I have three, two jennys and a jack. I just sold my first baby. I was pretty surprised on the amount of interest I had when I listed her on craigslist. Sold her for $250. 

They are characters to have around and don't eat much, they are better at digesting than horses.


----------



## G. Seddon (May 16, 2005)

Miniature donkeys are wonderful, intelligent, charming animals. We no longer breed them as the market is way down and I think that is fairly nationwide, with the exception of a few places.

The problem with breeding and selling foals is that donkeys have a very long lifespan and can live well into their 30's. You must ask yourself if that foal is going to a good home that will keep it forever. or will the novelty wear off after a couple of years and will that donkey be passed from home to home or go to a sale barn. It's a very real problem. I've had to take back several donkeys whose "forever home" only lasted 6 years or so.


----------



## harvestgirl (Apr 29, 2005)

thank you!


----------



## CadesLilFarm (Sep 23, 2013)

I have three, I LOVE MINE! They are so sweet, cute, spoiled and ornery! I play with them every day during the summer, I bring them out on walks.....

Oh and I have a question, I am weaning my mini jack, I am having him gelded soon, once he is gelded can I put him in with my male goats to keep him company? And would he be a good defense against local dogs? I was thinking about retaining him and letting him be an LGD,


----------



## G. Seddon (May 16, 2005)

Minis do NOT make good guardians...they are simply way too small and are more likely to end up as prey than to protect other livestock.

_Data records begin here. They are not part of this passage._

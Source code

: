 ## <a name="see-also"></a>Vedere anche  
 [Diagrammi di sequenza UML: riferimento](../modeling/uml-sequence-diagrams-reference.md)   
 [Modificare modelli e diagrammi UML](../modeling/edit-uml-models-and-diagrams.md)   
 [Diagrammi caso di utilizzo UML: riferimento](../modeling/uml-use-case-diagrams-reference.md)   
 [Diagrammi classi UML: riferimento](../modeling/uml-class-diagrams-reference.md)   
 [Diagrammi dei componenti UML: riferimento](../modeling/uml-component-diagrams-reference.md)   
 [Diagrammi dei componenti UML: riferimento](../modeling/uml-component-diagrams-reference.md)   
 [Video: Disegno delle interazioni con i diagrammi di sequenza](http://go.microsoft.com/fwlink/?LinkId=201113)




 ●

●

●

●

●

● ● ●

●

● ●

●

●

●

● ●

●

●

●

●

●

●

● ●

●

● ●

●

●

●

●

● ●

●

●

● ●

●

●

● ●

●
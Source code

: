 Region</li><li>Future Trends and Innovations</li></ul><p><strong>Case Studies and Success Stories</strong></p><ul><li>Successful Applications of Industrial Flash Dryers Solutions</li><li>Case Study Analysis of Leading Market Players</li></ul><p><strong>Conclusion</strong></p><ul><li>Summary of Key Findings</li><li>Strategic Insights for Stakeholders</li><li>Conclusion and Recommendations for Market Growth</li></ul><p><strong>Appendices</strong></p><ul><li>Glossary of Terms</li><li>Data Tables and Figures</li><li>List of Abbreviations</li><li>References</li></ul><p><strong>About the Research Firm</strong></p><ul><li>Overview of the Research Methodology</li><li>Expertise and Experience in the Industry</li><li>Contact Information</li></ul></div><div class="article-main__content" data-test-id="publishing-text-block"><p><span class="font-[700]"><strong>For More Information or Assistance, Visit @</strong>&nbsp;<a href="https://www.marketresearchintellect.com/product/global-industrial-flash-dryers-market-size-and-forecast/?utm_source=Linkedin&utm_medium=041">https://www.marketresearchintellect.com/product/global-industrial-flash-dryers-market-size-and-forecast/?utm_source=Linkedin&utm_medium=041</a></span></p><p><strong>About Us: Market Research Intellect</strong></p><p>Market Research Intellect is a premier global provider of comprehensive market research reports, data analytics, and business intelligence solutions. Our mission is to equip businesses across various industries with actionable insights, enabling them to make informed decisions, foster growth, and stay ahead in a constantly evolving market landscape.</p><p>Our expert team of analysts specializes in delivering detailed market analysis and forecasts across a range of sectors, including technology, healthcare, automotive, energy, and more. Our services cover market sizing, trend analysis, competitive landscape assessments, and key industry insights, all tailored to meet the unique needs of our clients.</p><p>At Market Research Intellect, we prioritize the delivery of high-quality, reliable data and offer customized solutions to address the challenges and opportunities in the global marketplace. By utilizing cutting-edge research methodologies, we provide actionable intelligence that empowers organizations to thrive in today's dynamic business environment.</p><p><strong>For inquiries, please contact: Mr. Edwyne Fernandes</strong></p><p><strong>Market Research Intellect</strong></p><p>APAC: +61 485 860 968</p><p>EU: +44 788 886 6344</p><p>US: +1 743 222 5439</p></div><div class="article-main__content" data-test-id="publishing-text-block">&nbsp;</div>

Here's a link to a previous thread about using mini's as guardians; go to post #22 for another very graphic link to a very tragic experience:
http://www.homesteadingtoday.com/livestock-forums/guard-animals/499328-mini-donkey-min-mule.html


----------



## CadesLilFarm (Sep 23, 2013)

G. Seddon said:


> Minis do NOT make good guardians...they are simply way too small and are more likely to end up as prey than to protect other livestock.
> 
> Here's a link to a previous thread about using mini's as guardians; go to post #22 for another very graphic link to a very tragic experience:
> http://www.homesteadingtoday.com/livestock-forums/guard-animals/499328-mini-donkey-min-mule.html



OK! Thanks! I just didnt know if he would be able to help....... But can I still put him in there so they can keep him company?


----------